There are many variations of German potato salad ("Kartoffelsalat"). Mine has bacon, pickles, bell pepper, onion, garlic and chicken or beef stock, but no mayonnaise or eggs.


  • 2 lbs / 1kg firm cooking potatoes, scrubbed
  • 1 medium-sized onion, finely chopped
  • 1 clove of garlic, finely chopped
  • 1/2 lb / 200g bacon, diced
  • 1 tbsp canola or corn oil
  • 1 red bell pepper, diced
  • 1lb / 450g pickled cucumbers, diced. Retain 1/2 cup / 125 ml of the pickling liquid
  • 1 1/4 cups / 300ml chicken or beef stock
  • 3 tbsp canola or corn oil
  • 1/2 tbsp mustard
  • 1 tsp horseradish
  • 1/4 tsp dried dill weed or 2 tsp fresh dill, finely chopped (preferred)
  • 2 tbsp parsley, finely chopped
  • 1 scallion, chopped
  • caramelized onion rings (optional)
  • 1 tsp freshly ground pepper (or to taste)
  • 1/2 tsp salt (or to taste)


  1. Place potatoes in pot and cover with cold water. Set on medium heat, cover and bring to a simmer. Reduce heat.
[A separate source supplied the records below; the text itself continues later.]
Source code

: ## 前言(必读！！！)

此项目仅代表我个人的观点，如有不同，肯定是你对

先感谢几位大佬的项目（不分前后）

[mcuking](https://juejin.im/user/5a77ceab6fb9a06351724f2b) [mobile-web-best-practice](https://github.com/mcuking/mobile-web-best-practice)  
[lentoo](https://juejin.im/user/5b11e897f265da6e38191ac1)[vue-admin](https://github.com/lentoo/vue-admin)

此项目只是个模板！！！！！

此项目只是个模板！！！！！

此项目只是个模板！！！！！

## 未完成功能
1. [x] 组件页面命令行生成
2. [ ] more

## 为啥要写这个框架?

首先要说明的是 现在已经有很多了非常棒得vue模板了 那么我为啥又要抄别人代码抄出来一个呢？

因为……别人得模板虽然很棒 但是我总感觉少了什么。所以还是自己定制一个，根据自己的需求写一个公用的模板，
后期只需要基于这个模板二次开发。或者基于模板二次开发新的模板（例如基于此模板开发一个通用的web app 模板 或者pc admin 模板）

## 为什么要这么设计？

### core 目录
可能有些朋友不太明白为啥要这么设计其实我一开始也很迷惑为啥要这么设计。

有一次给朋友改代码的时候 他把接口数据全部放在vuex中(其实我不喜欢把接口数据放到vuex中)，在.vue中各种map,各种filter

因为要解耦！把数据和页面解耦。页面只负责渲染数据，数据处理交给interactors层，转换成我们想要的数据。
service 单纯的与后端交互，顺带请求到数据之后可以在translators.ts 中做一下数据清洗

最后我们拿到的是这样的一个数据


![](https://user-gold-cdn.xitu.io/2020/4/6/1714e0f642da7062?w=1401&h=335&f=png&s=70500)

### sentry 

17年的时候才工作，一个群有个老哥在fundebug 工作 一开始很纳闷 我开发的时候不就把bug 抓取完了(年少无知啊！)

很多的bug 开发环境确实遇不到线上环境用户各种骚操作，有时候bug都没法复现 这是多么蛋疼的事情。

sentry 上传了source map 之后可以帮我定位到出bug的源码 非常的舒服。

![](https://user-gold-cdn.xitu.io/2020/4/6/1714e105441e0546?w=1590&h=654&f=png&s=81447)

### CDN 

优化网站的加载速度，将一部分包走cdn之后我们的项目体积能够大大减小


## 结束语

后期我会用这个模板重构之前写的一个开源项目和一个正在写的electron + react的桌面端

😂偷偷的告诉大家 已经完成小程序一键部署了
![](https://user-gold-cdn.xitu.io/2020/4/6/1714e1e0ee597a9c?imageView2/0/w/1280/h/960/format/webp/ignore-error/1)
Keep covered and simmer until done, depending on the size of the potatoes, ca. 15-20 minutes. Check for done-ness with fork. Make sure to not overcook, otherwise you will end up with mashed potatoes instead of potato salad.
  2. Render bacon in heavy pan over medium-high heat until crisp and brown. Remove pork fat (it would solidify when the potato salad is cooled down).
  3. Add 1 tbsp of oil. Add chopped onion but retain 1 tbsp. Cook over medium-high heat until onion is lightly browned. Add garlic, cook for another minute, turn off heat.
  4. When the potatoes are done, bring the stock to a boil.
  5. While the stock is heating up, peel the potatoes and cut them into thick slices.
  6. In a large bowl, stack alternate layers of potato slices and layers of bell peppers and pickles and bacon-onion-garlic mixture. The layering will reduce the amount of stirring required, so the potato slices won't break up too much.
  7. Add the 3 tbsp of vegetable oil, parsley, dill, remaining raw onion, salt and pepper to the bowl.
  8. Stir the mustard and the horseradish into the pickling liquid. Pour over the potatoes in the bowl.
  9. Pour the hot stock over the potatoes. Mix carefully.
  10. Cover and refrigerate overnight.
  11. Adjust seasoning with salt and pepper. Garnish with chopped scallions and caramelized onion rings (optional). Serve cold.